由此可知,对原有器形实施“改作”,会使得新形制更加“超标”,但可以通过玉器上的痕迹推断其成因大略。

3.订制

除常规的作品外,玉器的制作中本就有一类属于私人订制。

成都前蜀王建的永陵中曾出土一枚谥宝,其形制可谓绝无仅有。其钮龙身,布满鳞片,而头却为兔首(见图9)。通过查阅史料得知:前蜀皇帝王建为兔年生人,一生戎马,六十甲子登极,故有斯作。王建死后,子嗣不肖,宫闱乱禁,旋即为敌国所灭。成都地区至今流行吃兔头的习俗,亦由此而来。

类似的情况不鲜见。清代吴大澂亦曾援引《隋书》考证一枚“隋代玉麟符”为佩玉符而非发兵符,乃当时特赐之符,也不属于常规形制。

对于这一类“订制”的作品,有的可以通过考据文献知其缘由之细节;有的则因为年代久远加之无文献可考,无从知晓其造型怪异之究竟,只能归纳为“区域性文化”(见图10)或者“个性化创作”(见图11)等结论。

4.半途而废

如果说前面几种“超标”情形是由于主观的因素而导致,接下来这类情况则很可能是因为客观的因素而造成。“半途而废”的作品在田野考古中也多有发现。大致又可以分为三种情况。

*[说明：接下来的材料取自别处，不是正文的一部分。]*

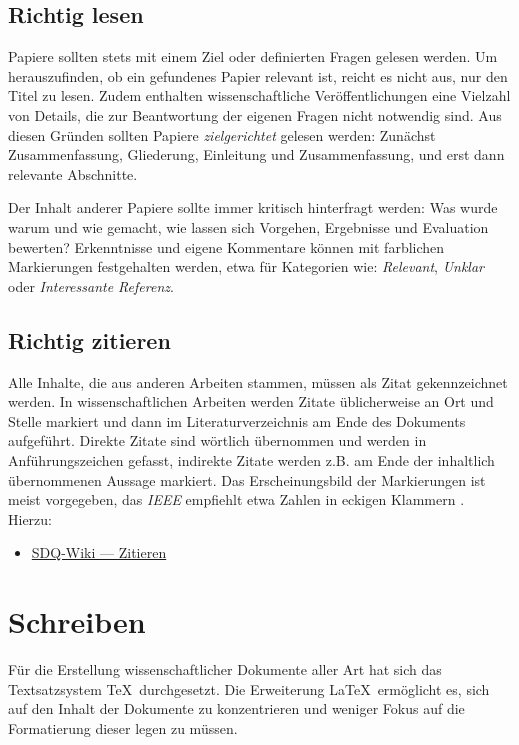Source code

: \subsection{Richtig lesen}%
\label{sec:Recherchieren:Lesen}

Papiere sollten stets mit einem Ziel oder definierten Fragen gelesen werden.
Um herauszufinden, ob ein gefundenes Papier relevant ist, reicht es nicht aus, nur den Titel zu lesen.
Zudem enthalten wissenschaftliche Veröffentlichungen eine Vielzahl von Details, die zur Beantwortung der eigenen Fragen nicht notwendig sind.
Aus diesen Gründen sollten Papiere \emph{zielgerichtet} gelesen werden: Zunächst Zusammenfassung, Gliederung, Einleitung und Zusammenfassung, und erst dann relevante Abschnitte.

Der Inhalt anderer Papiere sollte immer kritisch hinterfragt werden: Was wurde warum und wie gemacht, wie lassen sich Vorgehen, Ergebnisse und Evaluation bewerten?
Erkenntnisse und eigene Kommentare können mit farblichen Markierungen festgehalten werden, etwa für Kategorien wie: \emph{Relevant}, \emph{Unklar} oder \emph{Interessante Referenz}.

\subsection{Richtig zitieren}%
\label{sec:Recherchieren:Zitieren}

Alle Inhalte, die aus anderen Arbeiten stammen, müssen als Zitat gekennzeichnet werden.
In wissenschaftlichen Arbeiten werden Zitate üblicherweise an Ort und Stelle markiert und dann im Literaturverzeichnis am Ende des Dokuments aufgeführt.
Direkte Zitate sind wörtlich übernommen und werden in Anführungszeichen gefasst, indirekte Zitate werden z.B. am Ende der inhaltlich übernommenen Aussage markiert.
Das Erscheinungsbild der Markierungen ist meist vorgegeben, das \emph{IEEE} empfiehlt etwa Zahlen in eckigen Klammern \cite{IEEE2021}.
Hierzu:

\smallskip
\begin{itemize}[label={\symbolInfo}]
    \item \href{https://sdqweb.ipd.kit.edu/wiki/Zitieren}{SDQ-Wiki --- Zitieren}
\end{itemize}


\section{Schreiben}%
\label{sec:Schreiben}

Für die Erstellung wissenschaftlicher Dokumente aller Art hat sich das Textsatzsystem \TeX\ durchgesetzt.
Die Erweiterung \LaTeX\ ermöglicht es, sich auf den Inhalt der Dokumente zu konzentrieren und weniger Fokus auf die Formatierung dieser legen zu müssen.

(1)粗坯:湖北曾侯乙墓出土过一枚龙形玉佩,器表素平,有明显的切割玉料时留下的痕迹,故当属一件粗坯(见图12)。

(2)未完工:山西太原金胜村赵卿墓出土一件春秋晚期的玉环,器表有雕琢前起的部分勾云纹的起稿线,显然这是一件未完工的作品(见图13)。

(3)半成品:山东济南长清济北王陵出土一枚西汉青玉璧,雕工粗糙,表面未经抛光,雕刻前的放样线及雕刻工具留下的擦痕未作任何处理,应是特意为葬礼赶制的随葬品(见图14)。

从以上例子可知,古人的作品中有精品,也有毛坯件,并非如想象中整齐划一。这些“超标”的作品,既给我们展示了古人生活的多面性。又让我们直观地认识到任何事情都不是一成不变的,总会有各种各样的可能。

此外,除了造型,纹饰(见图15)或者用材(见图16)也会有超常规的情况,这些都是我们学习出土古玉的形制时必须要储备的知识点。

大量出土的无法回避的实物证据,迫使考古工作者们深化对标型器和类型学的认知。类型学是用来系统整理以求宏观把握器物发展规律的一门学科,并不是一门适用于具体鉴定而专门设置的学科(考古学中的类型学研究多是用来进行文化因素分析)。作为类型学中的子科目研究对象的标型器,其“标准”乃是今人的界定,而非古人的本意。如果非要给“标”加个界定,那么这个范围应该涵盖所有的考古出土实物。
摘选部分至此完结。